A tournament close to home, the Southern Oregon Junior, will be at Rogue Valley Country Club Monday and Tuesday. It's not a team points event, but it should be, seeing as it's a two-day event. The Oregon Golf Association is interested in creating more points tournaments, and this one is a prime candidate.


DAN TAYLOR HAS A lucky shirt that might already be used up.

"Last weekend I went out," said the 57-year-old Medford golfer, "and I said, 'OK, I'm wearing the same shirt, my double-eagle shirt. It didn't work, though. There's probably only one per shirt. I probably have to buy a new one."

Perhaps, but few people can say they've owned two double-eagle shirts.

Taylor, who carried a plus handicap when he kept one, recorded his second albatross in four months on June 18 at Stone Ridge Golf Club. He holed out his second shot on the par-5 third hole from the right side of the fairway, 213 yards out.

His other one came in March on the par-5 18th from a similar distance.

Double eagles are no easy feat. Their degree of difficulty is far greater than holes-in-one.

The odds of an average golfer making an ace on a given hole are about 13,000-to-one, according to an online resource. Double eagles are about one million-to-one.

There are approximately 40,000 aces a year in the U.S., compared to a couple hundred double eagles.

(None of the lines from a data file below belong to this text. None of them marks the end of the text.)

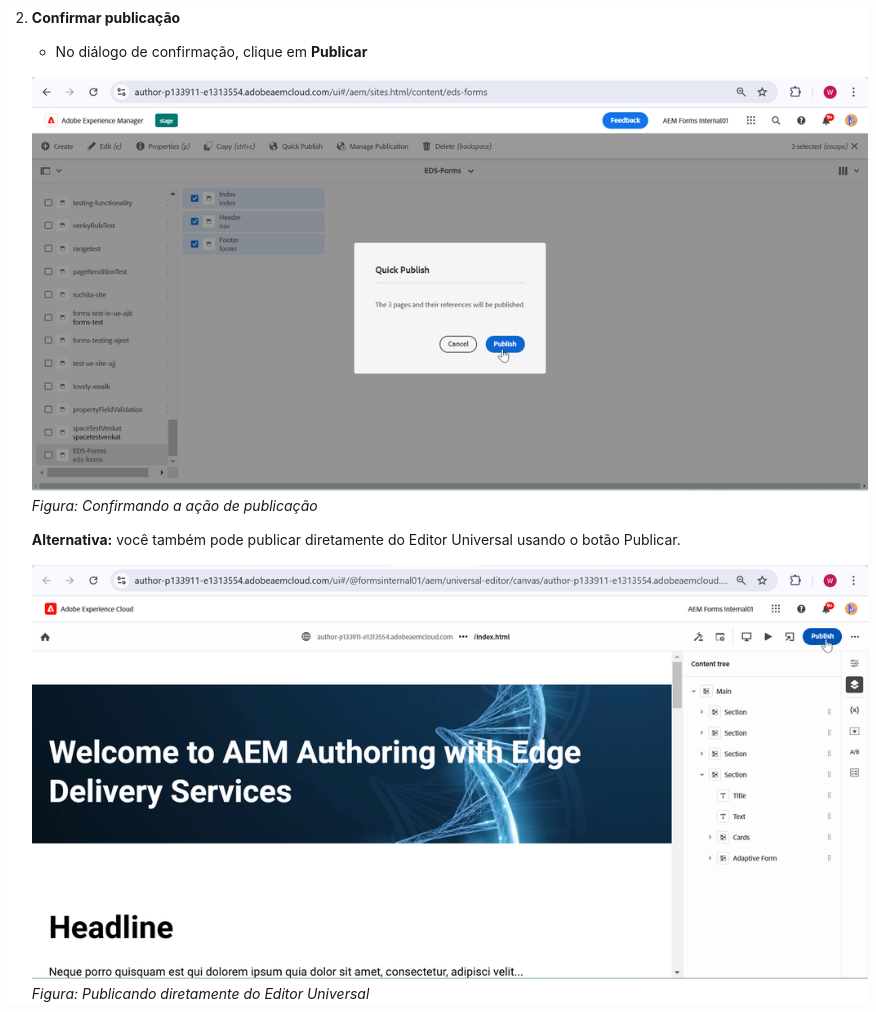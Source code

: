 2. **Confirmar publicação**
   - No diálogo de confirmação, clique em **Publicar**

   ![Caixa de Diálogo de Publicação Rápida](/help/edge/docs/forms/assets/quick-publish.png)
   *Figura: Confirmando a ação de publicação*

   **Alternativa:** você também pode publicar diretamente do Editor Universal usando o botão Publicar.

   ![Publicar pelo Editor Universal](/help/edge/docs/forms/assets/qui.png)
   *Figura: Publicando diretamente do Editor Universal*
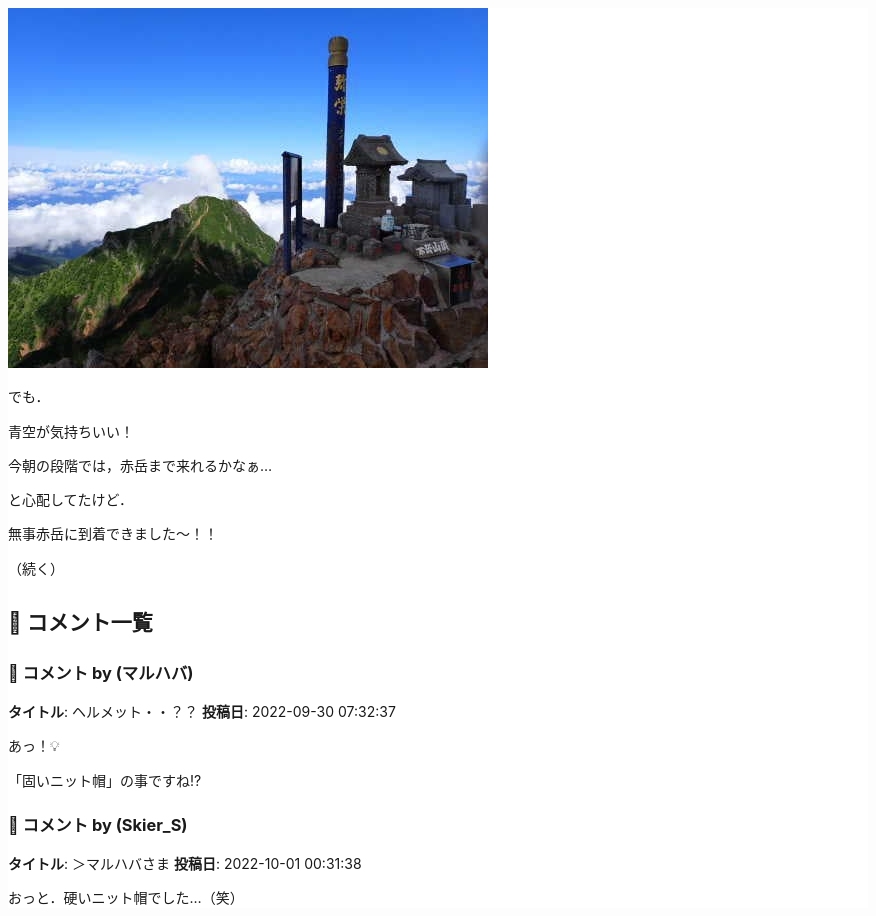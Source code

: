 

![7e2a66abd20299d794b60d8d3ffe68b6.jpg](images/7e2a66abd20299d794b60d8d3ffe68b6.jpg)







でも．


青空が気持ちいい！


今朝の段階では，赤岳まで来れるかなぁ…


と心配してたけど．


無事赤岳に到着できました～！！





（続く）

## 💬 コメント一覧

### 💬 コメント by (マルハバ)
**タイトル**: ヘルメット・・？？
**投稿日**: 2022-09-30 07:32:37

あっ！💡

「固いニット帽」の事ですね⁉

### 💬 コメント by (Skier_S)
**タイトル**: ＞マルハバさま
**投稿日**: 2022-10-01 00:31:38

おっと．硬いニット帽でした…（笑）

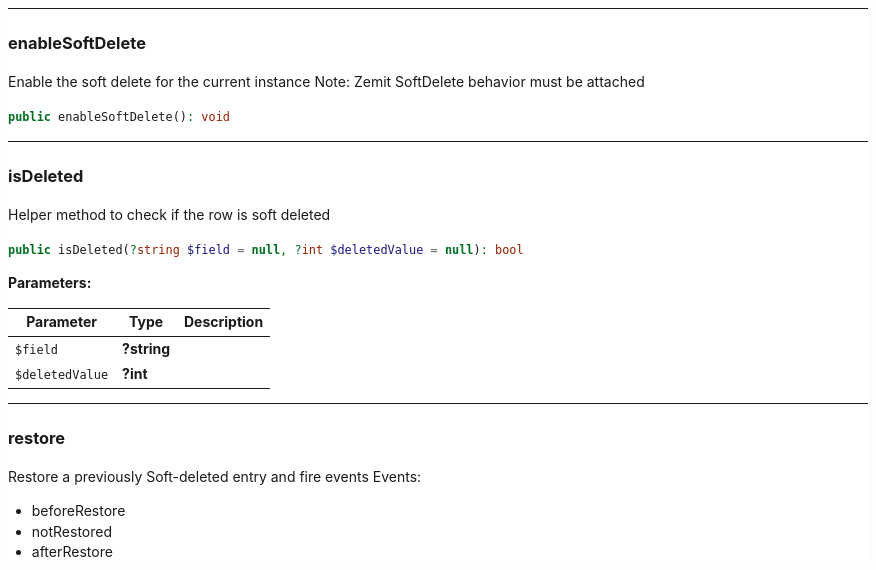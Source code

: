 





***

### enableSoftDelete

Enable the soft delete for the current instance
Note: Zemit SoftDelete behavior must be attached

```php
public enableSoftDelete(): void
```












***

### isDeleted

Helper method to check if the row is soft deleted

```php
public isDeleted(?string $field = null, ?int $deletedValue = null): bool
```








**Parameters:**

| Parameter | Type | Description |
|-----------|------|-------------|
| `$field` | **?string** |  |
| `$deletedValue` | **?int** |  |





***

### restore

Restore a previously Soft-deleted entry and fire events
Events:
- beforeRestore
- notRestored
- afterRestore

"You don't expect it," said Taylor, whose wife, Kristie, was there for both, and whose son, D.J., has one of his own and witnessed the second one. "You're always wanting 1's and 2's, but when they come, you're kind of flabbergasted."

A month ago, Taylor set up for a "nice little fade" over a pond up the left side of No. 3. The ball did as it was supposed to, hit on the green, rolled up and disappeared. Taylor thought it was a tad right of the hole and long, but his son said it went in.

"I was pretty shocked," said Taylor.

His first one in 27 years of play came at No. 18, which also required a shot over a hazard. A creek runs in front of the green.

Taylor saw the ball hop once, then lost it. He figured it hit short of the front pin placement in the rough and stopped.

"We got up there and it was pretty exciting," he said.

That one was worth photos and a phone call to their son to notify him, "I finally caught up with him."

Now, dad has zoomed by.

"That's a lot of luck," said Taylor. "You've got to get the ball airborne, but the rest is up to the golf gods."


STEPHANIE JOHNS HASN'T played a round of golf in about seven months, and it's been a little more than a year since she led Portland State to the Big Sky Conference championship in her senior season.

But the former Ashland High standout remains close to the game and hopes to return to the Rogue Valley for the area's two biggest tournaments: the Rogue Valley Stroke Play Championship and the Southern Oregon Golf Championships.

Johns won both events in 2009 — it was her third stroke-play, or city, title — but didn't enter last summer.

She's now in Huntington Beach, Calif., where she moved in March in search of employment opportunities.

She has a couple part-time jobs, one of them setting up "concept" shops at golf tournaments for partners TaylorMade, adidas and Ashworth. She worked in apparel and merchandising at adidas headquarters in Portland prior to moving.

Rather than give out goodie bags as tee prizes, some tournaments set up little shops and give tournament-goers gift certificates to use on discounted items.

"They get to spend it how they want," said Johns, who graduated from PSU with a degree in business management and leadership. "They actually get stuff they may want or need."

She sees some pretty nice digs, too. She ran a shop at Los Angeles Country Club earlier this week, and before that was at Wilshire Country Club.

"It's been awesome, I love it," said Johns. "You get to go to some big-name courses, and it's neat to meet the head pros and some of the guys that work there. They'll let me come and play the courses."

She was to play her first round in months on Friday at Palos Verdes Golf Club. She was uncertain what shape her game would be in.

"That's a good question," she said. "I've gone to the range a few times and it wasn't too bad."

Whether she brings it home for the summer-ending tourneys depends on how flexible her schedule remains.

"I really am trying to make it back up," she said. "That would be ideal."